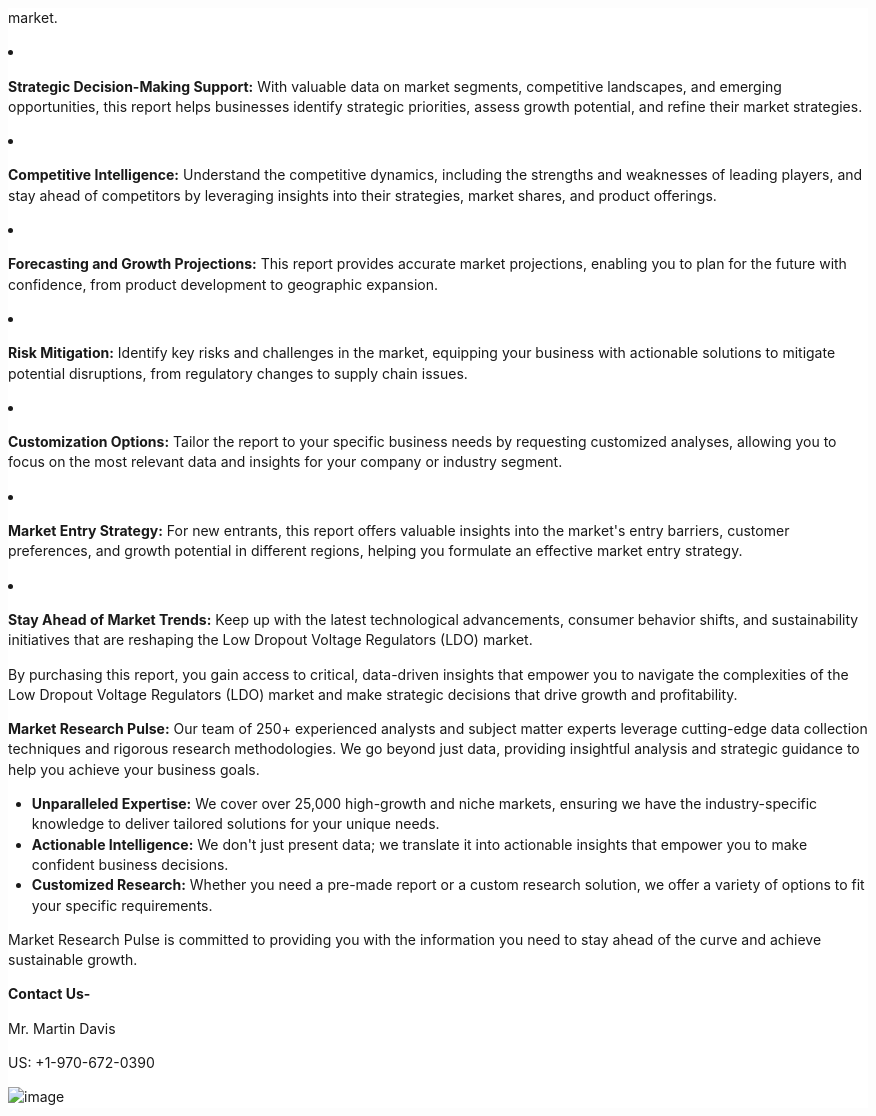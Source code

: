 market.</p></li><li><p><strong>Strategic Decision-Making Support:</strong> With valuable data on market segments, competitive landscapes, and emerging opportunities, this report helps businesses identify strategic priorities, assess growth potential, and refine their market strategies.</p></li><li><p><strong>Competitive Intelligence:</strong> Understand the competitive dynamics, including the strengths and weaknesses of leading players, and stay ahead of competitors by leveraging insights into their strategies, market shares, and product offerings.</p></li><li><p><strong>Forecasting and Growth Projections:</strong> This report provides accurate market projections, enabling you to plan for the future with confidence, from product development to geographic expansion.</p></li><li><p><strong>Risk Mitigation:</strong> Identify key risks and challenges in the market, equipping your business with actionable solutions to mitigate potential disruptions, from regulatory changes to supply chain issues.</p></li><li><p><strong>Customization Options:</strong> Tailor the report to your specific business needs by requesting customized analyses, allowing you to focus on the most relevant data and insights for your company or industry segment.</p></li><li><p><strong>Market Entry Strategy:</strong> For new entrants, this report offers valuable insights into the market's entry barriers, customer preferences, and growth potential in different regions, helping you formulate an effective market entry strategy.</p></li><li><p><strong>Stay Ahead of Market Trends:</strong> Keep up with the latest technological advancements, consumer behavior shifts, and sustainability initiatives that are reshaping the Low Dropout Voltage Regulators (LDO) market.</p></li></ol><p>By purchasing this report, you gain access to critical, data-driven insights that empower you to navigate the complexities of the Low Dropout Voltage Regulators (LDO) market and make strategic decisions that drive growth and profitability.</p><p><strong>Market Research Pulse:</strong>&nbsp;Our team of 250+ experienced analysts and subject matter experts leverage cutting-edge data collection techniques and rigorous research methodologies. We go beyond just data, providing insightful analysis and strategic guidance to help you achieve your business goals.</p><ul><li><strong>Unparalleled Expertise:</strong>&nbsp;We cover over 25,000 high-growth and niche markets, ensuring we have the industry-specific knowledge to deliver tailored solutions for your unique needs.</li><li><strong>Actionable Intelligence:</strong>&nbsp;We don't just present data; we translate it into actionable insights that empower you to make confident business decisions.</li><li><strong>Customized Research:</strong>&nbsp;Whether you need a pre-made report or a custom research solution, we offer a variety of options to fit your specific requirements.</li></ul><p>Market Research Pulse is committed to providing you with the information you need to stay ahead of the curve and achieve sustainable growth.</p><p><strong>Contact Us-</strong></p><p>Mr. Martin Davis</p><p>US: +1-970-672-0390</p>
![image](https://github.com/user-attachments/assets/3c30bc72-4880-46bc-8aa4-a8c5efbb7e11)

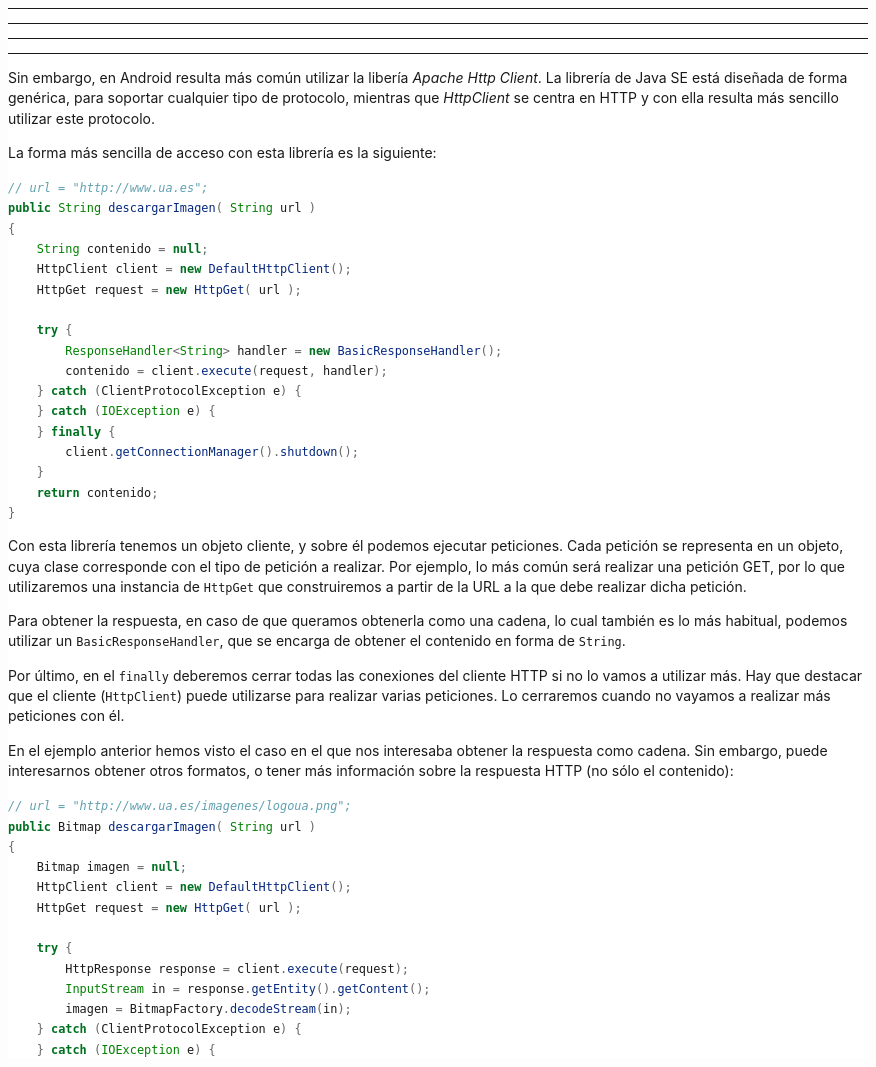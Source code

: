 ----------------
----------------
----------------
----------------






Sin embargo, en Android resulta más común utilizar la libería _Apache Http Client_.
La librería de Java SE está diseñada de forma genérica, para soportar cualquier tipo de protocolo, mientras que _HttpClient_ se centra en HTTP y con ella resulta más sencillo utilizar este protocolo.

La forma más sencilla de acceso con esta librería es la siguiente:

```java
// url = "http://www.ua.es";
public String descargarImagen( String url ) 
{
    String contenido = null;
    HttpClient client = new DefaultHttpClient();
    HttpGet request = new HttpGet( url );
    
    try {
        ResponseHandler<String> handler = new BasicResponseHandler();
        contenido = client.execute(request, handler);
    } catch (ClientProtocolException e) {
    } catch (IOException e) {
    } finally {
        client.getConnectionManager().shutdown();
    }
    return contenido;
}
```

Con esta librería tenemos un objeto cliente, y sobre él podemos ejecutar peticiones.
Cada petición se representa en un objeto, cuya clase corresponde con el tipo de petición
a realizar. Por ejemplo, lo más común será realizar una petición GET, por lo que utilizaremos una instancia de `HttpGet` que construiremos a partir de la URL a la que debe
realizar dicha petición.

Para obtener la respuesta, en caso de que queramos obtenerla como una cadena, lo cual
también es lo más habitual, podemos utilizar un `BasicResponseHandler`, que se encarga de obtener el contenido en forma de `String`.

Por último, en el `finally` deberemos cerrar todas las conexiones del cliente HTTP
si no lo vamos a utilizar más. Hay que destacar que el cliente (`HttpClient`) puede
utilizarse para realizar varias peticiones. Lo cerraremos cuando no vayamos a realizar
más peticiones con él.

En el ejemplo anterior hemos visto el caso en el que nos interesaba obtener la respuesta como cadena. Sin embargo, puede interesarnos obtener otros formatos, o tener más información sobre la respuesta HTTP (no sólo el contenido):


```java
// url = "http://www.ua.es/imagenes/logoua.png";
public Bitmap descargarImagen( String url ) 
{
    Bitmap imagen = null;
    HttpClient client = new DefaultHttpClient();
    HttpGet request = new HttpGet( url );
    
    try {
        HttpResponse response = client.execute(request);
        InputStream in = response.getEntity().getContent();
        imagen = BitmapFactory.decodeStream(in);
    } catch (ClientProtocolException e) {
    } catch (IOException e) {
```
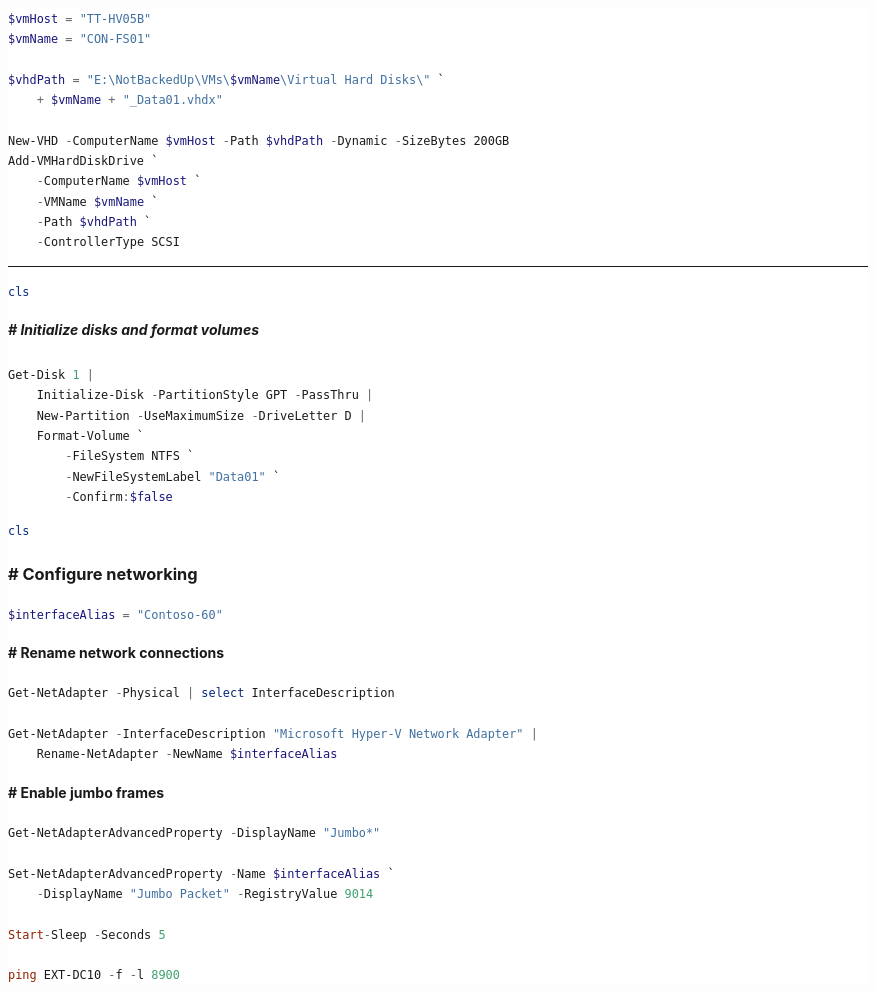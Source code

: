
 ```PowerShell
$vmHost = "TT-HV05B"
$vmName = "CON-FS01"

$vhdPath = "E:\NotBackedUp\VMs\$vmName\Virtual Hard Disks\" `
    + $vmName + "_Data01.vhdx"

New-VHD -ComputerName $vmHost -Path $vhdPath -Dynamic -SizeBytes 200GB
Add-VMHardDiskDrive `
    -ComputerName $vmHost `
    -VMName $vmName `
    -Path $vhdPath `
    -ControllerType SCSI
```

---

```PowerShell
cls
```

##### # Initialize disks and format volumes

```PowerShell
Get-Disk 1 |
    Initialize-Disk -PartitionStyle GPT -PassThru |
    New-Partition -UseMaximumSize -DriveLetter D |
    Format-Volume `
        -FileSystem NTFS `
        -NewFileSystemLabel "Data01" `
        -Confirm:$false
```

```PowerShell
cls
```

### # Configure networking

```PowerShell
$interfaceAlias = "Contoso-60"
```

#### # Rename network connections

```PowerShell
Get-NetAdapter -Physical | select InterfaceDescription

Get-NetAdapter -InterfaceDescription "Microsoft Hyper-V Network Adapter" |
    Rename-NetAdapter -NewName $interfaceAlias
```

#### # Enable jumbo frames

```PowerShell
Get-NetAdapterAdvancedProperty -DisplayName "Jumbo*"

Set-NetAdapterAdvancedProperty -Name $interfaceAlias `
    -DisplayName "Jumbo Packet" -RegistryValue 9014

Start-Sleep -Seconds 5

ping EXT-DC10 -f -l 8900
```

+---+

# [What the exercise asks]
Images are to be excluded, and each record above written out word for word.

# [Solution below]
Source code

: market.</p></li><li><p><strong>Strategic Decision-Making Support:</strong> With valuable data on market segments, competitive landscapes, and emerging opportunities, this report helps businesses identify strategic priorities, assess growth potential, and refine their market strategies.</p></li><li><p><strong>Competitive Intelligence:</strong> Understand the competitive dynamics, including the strengths and weaknesses of leading players, and stay ahead of competitors by leveraging insights into their strategies, market shares, and product offerings.</p></li><li><p><strong>Forecasting and Growth Projections:</strong> This report provides accurate market projections, enabling you to plan for the future with confidence, from product development to geographic expansion.</p></li><li><p><strong>Risk Mitigation:</strong> Identify key risks and challenges in the market, equipping your business with actionable solutions to mitigate potential disruptions, from regulatory changes to supply chain issues.</p></li><li><p><strong>Customization Options:</strong> Tailor the report to your specific business needs by requesting customized analyses, allowing you to focus on the most relevant data and insights for your company or industry segment.</p></li><li><p><strong>Market Entry Strategy:</strong> For new entrants, this report offers valuable insights into the market's entry barriers, customer preferences, and growth potential in different regions, helping you formulate an effective market entry strategy.</p></li><li><p><strong>Stay Ahead of Market Trends:</strong> Keep up with the latest technological advancements, consumer behavior shifts, and sustainability initiatives that are reshaping the Low Dropout Voltage Regulators (LDO) market.</p></li></ol><p>By purchasing this report, you gain access to critical, data-driven insights that empower you to navigate the complexities of the Low Dropout Voltage Regulators (LDO) market and make strategic decisions that drive growth and profitability.</p><p><strong>Market Research Pulse:</strong>&nbsp;Our team of 250+ experienced analysts and subject matter experts leverage cutting-edge data collection techniques and rigorous research methodologies. We go beyond just data, providing insightful analysis and strategic guidance to help you achieve your business goals.</p><ul><li><strong>Unparalleled Expertise:</strong>&nbsp;We cover over 25,000 high-growth and niche markets, ensuring we have the industry-specific knowledge to deliver tailored solutions for your unique needs.</li><li><strong>Actionable Intelligence:</strong>&nbsp;We don't just present data; we translate it into actionable insights that empower you to make confident business decisions.</li><li><strong>Customized Research:</strong>&nbsp;Whether you need a pre-made report or a custom research solution, we offer a variety of options to fit your specific requirements.</li></ul><p>Market Research Pulse is committed to providing you with the information you need to stay ahead of the curve and achieve sustainable growth.</p><p><strong>Contact Us-</strong></p><p>Mr. Martin Davis</p><p>US: +1-970-672-0390</p>
![image](https://github.com/user-attachments/assets/3c30bc72-4880-46bc-8aa4-a8c5efbb7e11)

Source code

: ----------------
----------------
----------------
----------------






Sin embargo, en Android resulta más común utilizar la libería _Apache Http Client_.
La librería de Java SE está diseñada de forma genérica, para soportar cualquier tipo de protocolo, mientras que _HttpClient_ se centra en HTTP y con ella resulta más sencillo utilizar este protocolo.

La forma más sencilla de acceso con esta librería es la siguiente:

```java
// url = "http://www.ua.es";
public String descargarImagen( String url ) 
{
    String contenido = null;
    HttpClient client = new DefaultHttpClient();
    HttpGet request = new HttpGet( url );
    
    try {
        ResponseHandler<String> handler = new BasicResponseHandler();
        contenido = client.execute(request, handler);
    } catch (ClientProtocolException e) {
    } catch (IOException e) {
    } finally {
        client.getConnectionManager().shutdown();
    }
    return contenido;
}
```

Con esta librería tenemos un objeto cliente, y sobre él podemos ejecutar peticiones.
Cada petición se representa en un objeto, cuya clase corresponde con el tipo de petición
a realizar. Por ejemplo, lo más común será realizar una petición GET, por lo que utilizaremos una instancia de `HttpGet` que construiremos a partir de la URL a la que debe
realizar dicha petición.

Para obtener la respuesta, en caso de que queramos obtenerla como una cadena, lo cual
también es lo más habitual, podemos utilizar un `BasicResponseHandler`, que se encarga de obtener el contenido en forma de `String`.

Por último, en el `finally` deberemos cerrar todas las conexiones del cliente HTTP
si no lo vamos a utilizar más. Hay que destacar que el cliente (`HttpClient`) puede
utilizarse para realizar varias peticiones. Lo cerraremos cuando no vayamos a realizar
más peticiones con él.

En el ejemplo anterior hemos visto el caso en el que nos interesaba obtener la respuesta como cadena. Sin embargo, puede interesarnos obtener otros formatos, o tener más información sobre la respuesta HTTP (no sólo el contenido):


```java
// url = "http://www.ua.es/imagenes/logoua.png";
public Bitmap descargarImagen( String url ) 
{
    Bitmap imagen = null;
    HttpClient client = new DefaultHttpClient();
    HttpGet request = new HttpGet( url );
    
    try {
        HttpResponse response = client.execute(request);
        InputStream in = response.getEntity().getContent();
        imagen = BitmapFactory.decodeStream(in);
    } catch (ClientProtocolException e) {
    } catch (IOException e) {
```
Source code

:
 ```PowerShell
$vmHost = "TT-HV05B"
$vmName = "CON-FS01"

$vhdPath = "E:\NotBackedUp\VMs\$vmName\Virtual Hard Disks\" `
    + $vmName + "_Data01.vhdx"

New-VHD -ComputerName $vmHost -Path $vhdPath -Dynamic -SizeBytes 200GB
Add-VMHardDiskDrive `
    -ComputerName $vmHost `
    -VMName $vmName `
    -Path $vhdPath `
    -ControllerType SCSI
```

---

```PowerShell
cls
```

##### # Initialize disks and format volumes

```PowerShell
Get-Disk 1 |
    Initialize-Disk -PartitionStyle GPT -PassThru |
    New-Partition -UseMaximumSize -DriveLetter D |
    Format-Volume `
        -FileSystem NTFS `
        -NewFileSystemLabel "Data01" `
        -Confirm:$false
```

```PowerShell
cls
```

### # Configure networking

```PowerShell
$interfaceAlias = "Contoso-60"
```

#### # Rename network connections

```PowerShell
Get-NetAdapter -Physical | select InterfaceDescription

Get-NetAdapter -InterfaceDescription "Microsoft Hyper-V Network Adapter" |
    Rename-NetAdapter -NewName $interfaceAlias
```

#### # Enable jumbo frames

```PowerShell
Get-NetAdapterAdvancedProperty -DisplayName "Jumbo*"

Set-NetAdapterAdvancedProperty -Name $interfaceAlias `
    -DisplayName "Jumbo Packet" -RegistryValue 9014

Start-Sleep -Seconds 5

ping EXT-DC10 -f -l 8900
```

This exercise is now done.